For the first time, an international team of scientists has figured out how to visualise energy dispersal in a process known as fast ignition - one of the most promising approaches we have to achieving controlled nuclear fusion.
If we can one day harness the power of nuclear fusion - the process of unleashing vast amounts of energy via high-speed atomic nuclei collisions that fuels our Sun and other stars - we would have access to a safe, clean, and virtually inexhaustible energy source. But scientists have been working on this for more than 60 years, and it’s still far from the realm of possibility, thanks to some pretty significant hurdles.
The good news? Significant hurdles haven't stopped the march of scientific advancement in the past, and the handful of research teams around the world that are leading some serious attempts at bringing nuclear fusion reactors to reality are making progress.
Last month, researchers from the Max Planck Institute for Plasma Physics in Germany switched on their mammoth, US$1.1 billion nuclear fusion machine (called a stellarator) after around 1.1 million construction hours, and so far, things are looking pretty promising.
Meanwhile, in the States, a separate team has been working on a different way to achieve controlled nuclear fusion - fast ignition (FI), which initiates nuclear fusion reactions using a high-intensity laser.
The process works in two stages to get the nuclear fusion process going. First off, you need to fire off hundreds of very powerful lasers to compress the fusion fuel, which is usually a mix of deuterium and tritium, to a high density. Next, a single high-intensity laser is used deliver heat energy to the compressed fuel to very rapidly ignite it, which initiates the self-sustaining process of nuclear fusion.
While fast ignition is still very much in the experimental phase, researchers argue that it’s a promising avenue towards nuclear fusion because it requires a lot less energy than other potential methods. But one of the big problems with it has been in directing that second-stage laser to hit the densest region of the fuel.

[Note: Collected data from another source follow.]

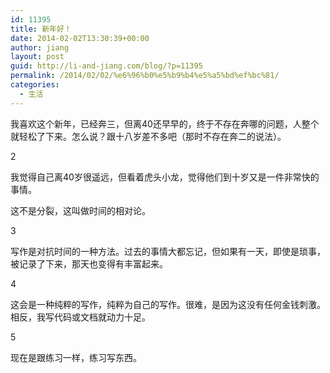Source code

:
 ```yaml
---
id: 11395
title: 新年好！
date: 2014-02-02T13:30:39+00:00
author: jiang
layout: post
guid: http://li-and-jiang.com/blog/?p=11395
permalink: /2014/02/02/%e6%96%b0%e5%b9%b4%e5%a5%bd%ef%bc%81/
categories:
  - 生活
---
```

我喜欢这个新年，已经奔三，但离40还早早的，终于不存在奔哪的问题，人整个就轻松了下来。怎么说？跟十八岁差不多吧（那时不存在奔二的说法）。

2

我觉得自己离40岁很遥远，但看着虎头小龙，觉得他们到十岁又是一件非常快的事情。

这不是分裂，这叫做时间的相对论。

3

写作是对抗时间的一种方法。过去的事情大都忘记，但如果有一天，即使是琐事，被记录了下来，那天也变得有丰富起来。

4

这会是一种纯粹的写作，纯粹为自己的写作。很难，是因为这没有任何金钱刺激。相反，我写代码或文档就动力十足。

5

现在是跟练习一样，练习写东西。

"Before we developed this technique, it was as if we were looking in the dark," said one of the team, Christopher McGuffey from the University of California, San Diego. "Now, we can better understand where energy is being deposited so we can investigate new experimental designs to improve delivery of energy to the fuel."

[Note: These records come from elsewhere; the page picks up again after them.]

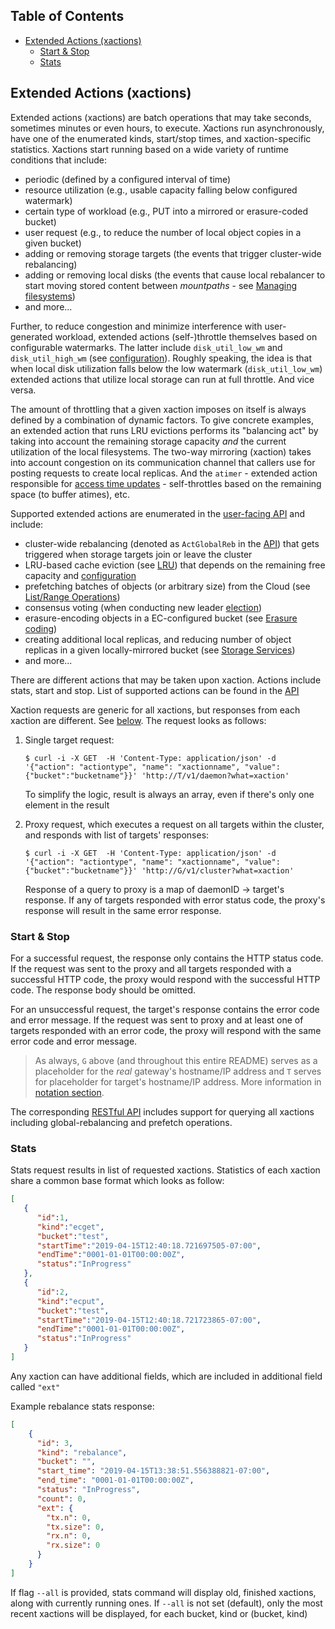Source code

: ## Table of Contents

- [Extended Actions (xactions)](#extended-actions-xactions)
    - [Start & Stop](#start-stop)
	- [Stats](#stats)

## Extended Actions (xactions)

Extended actions (xactions) are batch operations that may take seconds, sometimes minutes or even hours, to execute.
Xactions run asynchronously, have one of the enumerated kinds, start/stop times, and xaction-specific statistics.
Xactions start running based on a wide variety of runtime conditions that include:

* periodic (defined by a configured interval of time)
* resource utilization (e.g., usable capacity falling below configured watermark)
* certain type of workload (e.g., PUT into a mirrored or erasure-coded bucket)
* user request (e.g., to reduce the number of local object copies in a given bucket)
* adding or removing storage targets (the events that trigger cluster-wide rebalancing)
* adding or removing local disks (the events that cause local rebalancer to start moving stored content between *mountpaths* - see [Managing filesystems](/docs/configuration.md#managing-filesystems))
* and more...

Further, to reduce congestion and minimize interference with user-generated workload, extended actions (self-)throttle themselves based on configurable watermarks. The latter include `disk_util_low_wm` and `disk_util_high_wm` (see [configuration](/ais/setup/config.sh)). Roughly speaking, the idea is that when local disk utilization falls below the low watermark (`disk_util_low_wm`) extended actions that utilize local storage can run at full throttle. And vice versa.

The amount of throttling that a given xaction imposes on itself is always defined by a combination of dynamic factors. To give concrete examples, an extended action that runs LRU evictions performs its "balancing act" by taking into account the remaining storage capacity _and_ the current utilization of the local filesystems. The two-way mirroring (xaction) takes into account congestion on its communication channel that callers use for posting requests to create local replicas. And the `atimer` - extended action responsible for [access time updates](/atime/atime.go) - self-throttles based on the remaining space (to buffer atimes), etc.

Supported extended actions are enumerated in the [user-facing API](/cmn/api.go) and include:

* cluster-wide rebalancing (denoted as `ActGlobalReb` in the [API](/cmn/api.go)) that gets triggered when storage targets join or leave the cluster
* LRU-based cache eviction (see [LRU](/docs/storage_svcs.md#lru)) that depends on the remaining free capacity and [configuration](/ais/setup/config.sh)
* prefetching batches of objects (or arbitrary size) from the Cloud (see [List/Range Operations](/docs/batch.md))
* consensus voting (when conducting new leader [election](/docs/ha.md#election))
* erasure-encoding objects in a EC-configured bucket (see [Erasure coding](/docs/storage_svcs.md#erasure-coding))
* creating additional local replicas, and reducing number of object replicas in a given locally-mirrored bucket (see [Storage Services](/docs/storage_svcs.md))
* and more...

There are different actions that may be taken upon xaction.
Actions include stats, start and stop.
List of supported actions can be found in the [API](/cmn/api.go)

Xaction requests are generic for all xactions, but responses from each xaction are different.
See [below](#start-&-stop).
The request looks as follows:

1. Single target request:

    ```console
    $ curl -i -X GET  -H 'Content-Type: application/json' -d '{"action": "actiontype", "name": "xactionname", "value":{"bucket":"bucketname"}}' 'http://T/v1/daemon?what=xaction'
    ```

    To simplify the logic, result is always an array, even if there's only one element in the result

2. Proxy request, which executes a request on all targets within the cluster, and responds with list of targets' responses:

    ```console
    $ curl -i -X GET  -H 'Content-Type: application/json' -d '{"action": "actiontype", "name": "xactionname", "value":{"bucket":"bucketname"}}' 'http://G/v1/cluster?what=xaction'
    ```
    
    Response of a query to proxy is a map of daemonID -> target's response. If any of targets responded with error status code, the proxy's response
    will result in the same error response.


### Start & Stop

For a successful request, the response only contains the HTTP status code. If the request was sent to the proxy and all targets
responded with a successful HTTP code, the proxy would respond with the successful HTTP code. The response body should be omitted.

For an unsuccessful request, the target's response contains the error code and error message. If the request was sent to proxy and at least one
of targets responded with an error code, the proxy will respond with the same error code and error message.

> As always, `G` above (and throughout this entire README) serves as a placeholder for the _real_ gateway's hostname/IP address and `T` serves for placeholder for target's hostname/IP address. More information in [notation section](/docs/http_api.md#notation).

The corresponding [RESTful API](/docs/http_api.md) includes support for querying all xactions including global-rebalancing and prefetch operations.

### Stats

Stats request results in list of requested xactions. Statistics of each xaction share a common base format which looks as follow:

```json
[
   {
      "id":1,
      "kind":"ecget",
      "bucket":"test",
      "startTime":"2019-04-15T12:40:18.721697505-07:00",
      "endTime":"0001-01-01T00:00:00Z",
      "status":"InProgress"
   },
   {
      "id":2,
      "kind":"ecput",
      "bucket":"test",
      "startTime":"2019-04-15T12:40:18.721723865-07:00",
      "endTime":"0001-01-01T00:00:00Z",
      "status":"InProgress"
   }
]
```

Any xaction can have additional fields, which are included in additional field called `"ext"`

Example rebalance stats response:

```json
[
    {
      "id": 3,
      "kind": "rebalance",
      "bucket": "",
      "start_time": "2019-04-15T13:38:51.556388821-07:00",
      "end_time": "0001-01-01T00:00:00Z",
      "status": "InProgress",
      "count": 0,
      "ext": {
        "tx.n": 0,
        "tx.size": 0,
        "rx.n": 0,
        "rx.size": 0
      }
    }
]
```

If flag `--all` is provided, stats command will display old, finished xactions, along with currently running ones. If `--all` is not set (default), only
the most recent xactions will be displayed, for each bucket, kind or (bucket, kind)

"This has been a major research challenge since the idea of fast ignition was proposed," added his colleague, Farhat Beg.
All the team had to do was apply simple copper tracers to the spherical plastic fuel capsule. The when they fired the high-intensity laser, they could trace its movement around the capsule because the high-energy electrons it emits hit the tracers and produce visible X-rays.
Publishing in Nature, McGuffey and his colleagues describe how finally being able to visualise where their high-intensity laser is has allowed them to test different ways to improve energy delivery to the fuel target for the first time. According to K. G. Orphanides at Wired UK, the researchers credit this techinque with allowing them to achieve a record high of 7 percent efficiency - "a fourfold improvement on previous fast ignition experiments".
When the experimental design was scaled up, computer models predicted an energy delivery efficiency of up to 15 percent. “Our findings lay the groundwork for further improving efficiency, with 15 percent energy coupling predicted in FI experiments using an existing megajoule-scale laser driver," the team concludes.
When it comes to controlled nuclear fusion, we'll be dealing in baby steps for many years to come, but even tiny developments in the pursuit of something legitimately revolutionary are worth getting excited about. Watch this space.